The opinion of the court was delivered by: Honorable Barry Ted Moskowitz United States District Judge
ORDER RE MOTION TO DISMISS INDICTMENT
Defendants move to dismiss their one-count indictment for attempt to induce a minor to engage in criminal sexual activity in violation of 18 U.S.C. § 2422(b). For the reasons set forth below, this motion is DENIED.
Mr. Carson is alleged to have communicated with a confidential informant ("CI") via messages to the CI's MySpace account. The CI represented that she was a minor. Both Mr. Carson and the CI were in California when they exchanged messages. Defendants assert that the MySpace servers that routed these communications are in Los Angeles.
Subsequently, Ms.
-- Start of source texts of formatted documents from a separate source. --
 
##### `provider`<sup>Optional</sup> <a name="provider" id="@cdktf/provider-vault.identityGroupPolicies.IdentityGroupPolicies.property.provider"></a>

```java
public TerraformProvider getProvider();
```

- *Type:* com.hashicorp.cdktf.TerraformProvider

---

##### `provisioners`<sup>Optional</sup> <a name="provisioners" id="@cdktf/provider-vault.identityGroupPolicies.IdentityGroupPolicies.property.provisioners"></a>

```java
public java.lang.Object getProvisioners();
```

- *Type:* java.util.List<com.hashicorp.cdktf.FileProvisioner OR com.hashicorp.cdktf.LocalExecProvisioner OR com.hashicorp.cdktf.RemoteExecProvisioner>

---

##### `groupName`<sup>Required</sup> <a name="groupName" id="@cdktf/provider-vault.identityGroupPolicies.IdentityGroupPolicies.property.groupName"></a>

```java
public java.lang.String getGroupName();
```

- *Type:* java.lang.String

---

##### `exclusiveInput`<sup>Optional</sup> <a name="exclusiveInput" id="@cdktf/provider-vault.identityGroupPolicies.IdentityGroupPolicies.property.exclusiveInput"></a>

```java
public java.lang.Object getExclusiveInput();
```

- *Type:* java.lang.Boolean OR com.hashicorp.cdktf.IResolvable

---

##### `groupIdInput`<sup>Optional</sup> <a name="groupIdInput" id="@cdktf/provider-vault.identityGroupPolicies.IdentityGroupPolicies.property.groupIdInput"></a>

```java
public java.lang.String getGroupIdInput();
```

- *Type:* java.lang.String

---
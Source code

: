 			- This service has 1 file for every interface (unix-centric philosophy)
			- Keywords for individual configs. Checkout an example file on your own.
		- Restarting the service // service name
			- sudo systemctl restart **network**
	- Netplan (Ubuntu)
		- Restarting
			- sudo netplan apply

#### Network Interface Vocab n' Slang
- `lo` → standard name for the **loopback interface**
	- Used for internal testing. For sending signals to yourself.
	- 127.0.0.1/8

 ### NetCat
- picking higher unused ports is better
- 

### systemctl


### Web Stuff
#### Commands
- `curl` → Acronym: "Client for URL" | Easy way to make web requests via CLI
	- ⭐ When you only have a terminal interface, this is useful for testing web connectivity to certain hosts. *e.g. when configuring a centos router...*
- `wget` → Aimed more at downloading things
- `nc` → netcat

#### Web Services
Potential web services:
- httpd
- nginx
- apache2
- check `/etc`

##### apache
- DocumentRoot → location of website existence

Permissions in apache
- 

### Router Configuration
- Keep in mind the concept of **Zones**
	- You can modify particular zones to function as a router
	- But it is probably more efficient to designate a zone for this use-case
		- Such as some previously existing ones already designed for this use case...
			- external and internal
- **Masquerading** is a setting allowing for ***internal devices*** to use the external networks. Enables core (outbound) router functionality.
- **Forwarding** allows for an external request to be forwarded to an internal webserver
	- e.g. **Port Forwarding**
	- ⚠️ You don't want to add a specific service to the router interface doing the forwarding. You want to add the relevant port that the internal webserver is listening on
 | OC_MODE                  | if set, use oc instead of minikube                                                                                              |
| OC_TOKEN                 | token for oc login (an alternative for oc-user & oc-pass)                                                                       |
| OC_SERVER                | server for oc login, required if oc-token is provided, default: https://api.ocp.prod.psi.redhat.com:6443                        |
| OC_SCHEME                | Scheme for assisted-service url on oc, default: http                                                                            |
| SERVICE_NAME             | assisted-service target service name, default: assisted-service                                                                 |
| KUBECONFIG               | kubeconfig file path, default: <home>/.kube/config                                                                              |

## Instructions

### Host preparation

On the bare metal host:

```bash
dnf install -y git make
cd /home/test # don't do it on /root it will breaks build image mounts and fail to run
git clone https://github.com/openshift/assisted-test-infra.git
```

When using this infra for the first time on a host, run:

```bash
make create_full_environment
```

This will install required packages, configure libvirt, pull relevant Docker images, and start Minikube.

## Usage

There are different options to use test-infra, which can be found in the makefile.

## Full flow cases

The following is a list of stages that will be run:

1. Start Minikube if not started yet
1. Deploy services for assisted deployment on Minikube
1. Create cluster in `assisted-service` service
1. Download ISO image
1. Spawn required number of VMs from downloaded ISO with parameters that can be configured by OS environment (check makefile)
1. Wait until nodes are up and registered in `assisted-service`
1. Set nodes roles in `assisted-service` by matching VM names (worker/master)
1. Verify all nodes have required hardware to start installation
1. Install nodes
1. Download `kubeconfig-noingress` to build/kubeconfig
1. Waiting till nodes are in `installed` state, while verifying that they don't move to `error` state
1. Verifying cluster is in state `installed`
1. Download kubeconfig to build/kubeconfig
Tutson communicated with the CI via text messages and phone calls. Both Ms. Tutson and the CI were in California when they exchanged messages.
Defendants argue that as applied to them, 18 U.S.C. § 2422(b) violates the Commerce Clause because the government has alleged only intrastate use of telephones and the internet and has not alleged any independent impact on interstate commerce. See Mem. at 9. Defendants also challenge § 2422(b) on Tenth Amendment grounds. See Mem. at 12, 14-15. Finally, Defendants argue that the indictment should be dismissed because there was no actual minor involved. Mem. at 15. The Court addresses each argument below.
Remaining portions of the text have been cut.